Nie mówię Koronie do widzenia - rozmowa z Pawłem Golańskim, obrońcą Targu Mures

- Po pięciu latach spędzonych w Kielcach śmiało mogę powiedzieć, że mam ten klub w sercu i zawsze będę mu kibicował - powiedział Paweł Golański, były kapitan Korony, a obecnie piłkarz ASA Targu Mures.

Sebastian Najman
Sebastian Najman

Sebastian Najman: Kończysz pewien etap, chyba trochę żal wyjeżdżać?

Paweł Golański: Na pewno tak. Spędziłem w Kielcach ostatnie pięć lat po powrocie z Rumunii, więc można powiedzieć, że to spora część mojego życia. Taki jest jednak los piłkarzy, że przychodzi inna oferta. W mojej ocenie była ona bardzo dobra i rozwojowa. Odbieram to przede wszystkim w kontekście awansu sportowego i z tego trzeba się cieszyć.
Rozumiem, że była to propozycja tych z gatunku nie do odrzucenia?

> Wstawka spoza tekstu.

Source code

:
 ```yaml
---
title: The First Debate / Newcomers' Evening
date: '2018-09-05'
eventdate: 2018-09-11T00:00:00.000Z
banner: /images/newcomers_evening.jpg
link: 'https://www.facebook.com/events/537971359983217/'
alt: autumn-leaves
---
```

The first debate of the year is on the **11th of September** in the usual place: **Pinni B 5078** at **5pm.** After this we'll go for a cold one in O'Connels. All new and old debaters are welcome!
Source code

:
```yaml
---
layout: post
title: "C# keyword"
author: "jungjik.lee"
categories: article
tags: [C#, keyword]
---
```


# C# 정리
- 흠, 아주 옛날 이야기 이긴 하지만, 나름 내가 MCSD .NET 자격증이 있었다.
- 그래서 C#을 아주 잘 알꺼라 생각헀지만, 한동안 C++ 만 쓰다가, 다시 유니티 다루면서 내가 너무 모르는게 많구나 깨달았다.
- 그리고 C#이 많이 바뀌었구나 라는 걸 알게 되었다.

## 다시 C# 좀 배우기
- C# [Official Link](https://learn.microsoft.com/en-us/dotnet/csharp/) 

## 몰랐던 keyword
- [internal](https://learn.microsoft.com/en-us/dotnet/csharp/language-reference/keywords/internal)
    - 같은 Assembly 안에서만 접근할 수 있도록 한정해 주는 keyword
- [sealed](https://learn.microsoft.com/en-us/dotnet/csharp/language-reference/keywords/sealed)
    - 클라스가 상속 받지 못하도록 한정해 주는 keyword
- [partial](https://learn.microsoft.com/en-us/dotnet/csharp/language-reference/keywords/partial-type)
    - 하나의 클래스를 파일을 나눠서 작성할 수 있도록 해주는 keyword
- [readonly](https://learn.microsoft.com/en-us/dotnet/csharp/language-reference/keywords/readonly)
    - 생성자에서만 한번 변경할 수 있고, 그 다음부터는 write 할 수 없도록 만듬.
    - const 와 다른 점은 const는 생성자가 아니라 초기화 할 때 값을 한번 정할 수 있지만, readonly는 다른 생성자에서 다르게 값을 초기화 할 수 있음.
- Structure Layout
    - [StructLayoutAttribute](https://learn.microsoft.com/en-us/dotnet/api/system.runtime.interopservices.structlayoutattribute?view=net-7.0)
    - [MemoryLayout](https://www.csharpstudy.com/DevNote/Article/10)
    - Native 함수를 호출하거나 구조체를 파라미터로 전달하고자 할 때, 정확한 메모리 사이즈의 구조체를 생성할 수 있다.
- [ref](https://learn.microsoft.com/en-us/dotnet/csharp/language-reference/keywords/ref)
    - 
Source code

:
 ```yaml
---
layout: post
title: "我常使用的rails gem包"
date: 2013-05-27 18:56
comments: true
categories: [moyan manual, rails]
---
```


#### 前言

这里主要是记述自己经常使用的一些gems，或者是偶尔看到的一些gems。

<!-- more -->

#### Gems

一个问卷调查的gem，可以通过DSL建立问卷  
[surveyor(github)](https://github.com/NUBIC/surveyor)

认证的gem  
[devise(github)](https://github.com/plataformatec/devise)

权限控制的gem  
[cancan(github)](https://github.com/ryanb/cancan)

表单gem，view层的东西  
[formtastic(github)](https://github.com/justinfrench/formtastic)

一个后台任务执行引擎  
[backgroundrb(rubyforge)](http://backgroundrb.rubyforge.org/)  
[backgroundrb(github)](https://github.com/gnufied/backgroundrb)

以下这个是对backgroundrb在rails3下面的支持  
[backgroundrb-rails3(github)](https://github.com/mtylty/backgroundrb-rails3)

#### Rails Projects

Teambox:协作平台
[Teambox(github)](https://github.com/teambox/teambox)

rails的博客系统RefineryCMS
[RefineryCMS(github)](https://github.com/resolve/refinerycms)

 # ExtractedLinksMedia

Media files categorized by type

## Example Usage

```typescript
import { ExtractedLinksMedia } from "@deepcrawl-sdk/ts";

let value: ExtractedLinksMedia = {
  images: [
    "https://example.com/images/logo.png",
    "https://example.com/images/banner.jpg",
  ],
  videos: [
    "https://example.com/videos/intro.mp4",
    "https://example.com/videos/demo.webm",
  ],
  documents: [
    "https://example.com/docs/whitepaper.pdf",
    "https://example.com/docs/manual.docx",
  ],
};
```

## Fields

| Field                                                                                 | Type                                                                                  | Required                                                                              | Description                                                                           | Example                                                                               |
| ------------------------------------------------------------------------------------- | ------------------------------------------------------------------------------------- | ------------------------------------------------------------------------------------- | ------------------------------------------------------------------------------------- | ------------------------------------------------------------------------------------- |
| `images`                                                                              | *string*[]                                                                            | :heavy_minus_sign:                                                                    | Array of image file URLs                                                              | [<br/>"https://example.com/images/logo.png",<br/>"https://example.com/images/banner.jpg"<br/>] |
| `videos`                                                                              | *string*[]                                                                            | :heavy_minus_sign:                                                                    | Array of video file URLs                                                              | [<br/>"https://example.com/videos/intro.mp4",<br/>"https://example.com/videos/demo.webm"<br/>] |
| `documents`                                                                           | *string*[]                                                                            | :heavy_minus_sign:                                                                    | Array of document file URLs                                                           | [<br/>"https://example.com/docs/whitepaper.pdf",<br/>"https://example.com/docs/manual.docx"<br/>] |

- Biorąc pod uwagę, że mam 32-lata to myślę, że tak. Inaczej można podchodzić do spraw transferów jak jest się młodszym piłkarzem i ma się przed sobą dużo grania. U mnie jest na odwrót. Jestem bliżej końca niż początku, dlatego jak tylko dowiedziałem się o tym, że jest możliwość przejścia do wicemistrza Rumunii, drużyny która może grać w europejskich pucharach stwierdziłem, że takiej oferty nie można zaprzepaścić.

Miałeś propozycje z innych klubów?

- To bardziej były zapytania do mojego menadżera niż oferty, żadne konkrety nie padły. To już jest przeszłość i nie ma co tego roztrząsać gdzie mogłem trafić, najważniejsze jest dla mnie, że podpisałem kontrakt z Targu Mures i będę się z tym zespołem przygotowywał do sezonu.

Ostatnie pięć lat w Koronie było bardzo różne zarówno pod kątem sportowym, jak i organizacyjnym.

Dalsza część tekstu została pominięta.